[Saved entries]

★ ★ ★

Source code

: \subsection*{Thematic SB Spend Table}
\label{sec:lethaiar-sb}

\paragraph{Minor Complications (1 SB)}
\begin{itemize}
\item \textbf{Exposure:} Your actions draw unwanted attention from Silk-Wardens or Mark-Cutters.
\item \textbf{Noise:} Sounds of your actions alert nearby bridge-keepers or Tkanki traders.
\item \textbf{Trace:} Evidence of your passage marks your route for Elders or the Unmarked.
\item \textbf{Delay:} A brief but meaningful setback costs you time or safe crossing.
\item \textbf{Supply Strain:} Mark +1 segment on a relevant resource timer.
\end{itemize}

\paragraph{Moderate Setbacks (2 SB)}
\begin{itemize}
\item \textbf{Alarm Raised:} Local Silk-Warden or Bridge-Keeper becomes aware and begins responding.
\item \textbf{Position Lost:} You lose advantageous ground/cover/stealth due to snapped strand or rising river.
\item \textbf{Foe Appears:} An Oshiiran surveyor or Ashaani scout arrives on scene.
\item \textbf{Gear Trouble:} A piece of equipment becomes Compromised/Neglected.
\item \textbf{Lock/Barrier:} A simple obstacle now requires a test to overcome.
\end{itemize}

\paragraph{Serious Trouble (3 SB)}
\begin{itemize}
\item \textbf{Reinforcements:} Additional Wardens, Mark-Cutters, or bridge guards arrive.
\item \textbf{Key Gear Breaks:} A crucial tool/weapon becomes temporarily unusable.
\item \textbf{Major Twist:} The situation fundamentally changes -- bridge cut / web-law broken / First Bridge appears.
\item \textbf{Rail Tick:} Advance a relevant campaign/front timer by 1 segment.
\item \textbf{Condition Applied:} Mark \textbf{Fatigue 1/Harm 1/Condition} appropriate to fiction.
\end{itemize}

★ ★ ★

> **EXERCISE DESCRIPTION**: The records above are to be duplicated in full and exactly.

> **COMPLETED TASK**:
Source code

: \subsection*{Thematic SB Spend Table}
\label{sec:lethaiar-sb}

\paragraph{Minor Complications (1 SB)}
\begin{itemize}
\item \textbf{Exposure:} Your actions draw unwanted attention from Silk-Wardens or Mark-Cutters.
\item \textbf{Noise:} Sounds of your actions alert nearby bridge-keepers or Tkanki traders.
\item \textbf{Trace:} Evidence of your passage marks your route for Elders or the Unmarked.
\item \textbf{Delay:} A brief but meaningful setback costs you time or safe crossing.
\item \textbf{Supply Strain:} Mark +1 segment on a relevant resource timer.
\end{itemize}

\paragraph{Moderate Setbacks (2 SB)}
\begin{itemize}
\item \textbf{Alarm Raised:} Local Silk-Warden or Bridge-Keeper becomes aware and begins responding.
\item \textbf{Position Lost:} You lose advantageous ground/cover/stealth due to snapped strand or rising river.
\item \textbf{Foe Appears:} An Oshiiran surveyor or Ashaani scout arrives on scene.
\item \textbf{Gear Trouble:} A piece of equipment becomes Compromised/Neglected.
\item \textbf{Lock/Barrier:} A simple obstacle now requires a test to overcome.
\end{itemize}

\paragraph{Serious Trouble (3 SB)}
\begin{itemize}
\item \textbf{Reinforcements:} Additional Wardens, Mark-Cutters, or bridge guards arrive.
\item \textbf{Key Gear Breaks:} A crucial tool/weapon becomes temporarily unusable.
\item \textbf{Major Twist:} The situation fundamentally changes -- bridge cut / web-law broken / First Bridge appears.
\item \textbf{Rail Tick:} Advance a relevant campaign/front timer by 1 segment.
\item \textbf{Condition Applied:} Mark \textbf{Fatigue 1/Harm 1/Condition} appropriate to fiction.
\end{itemize}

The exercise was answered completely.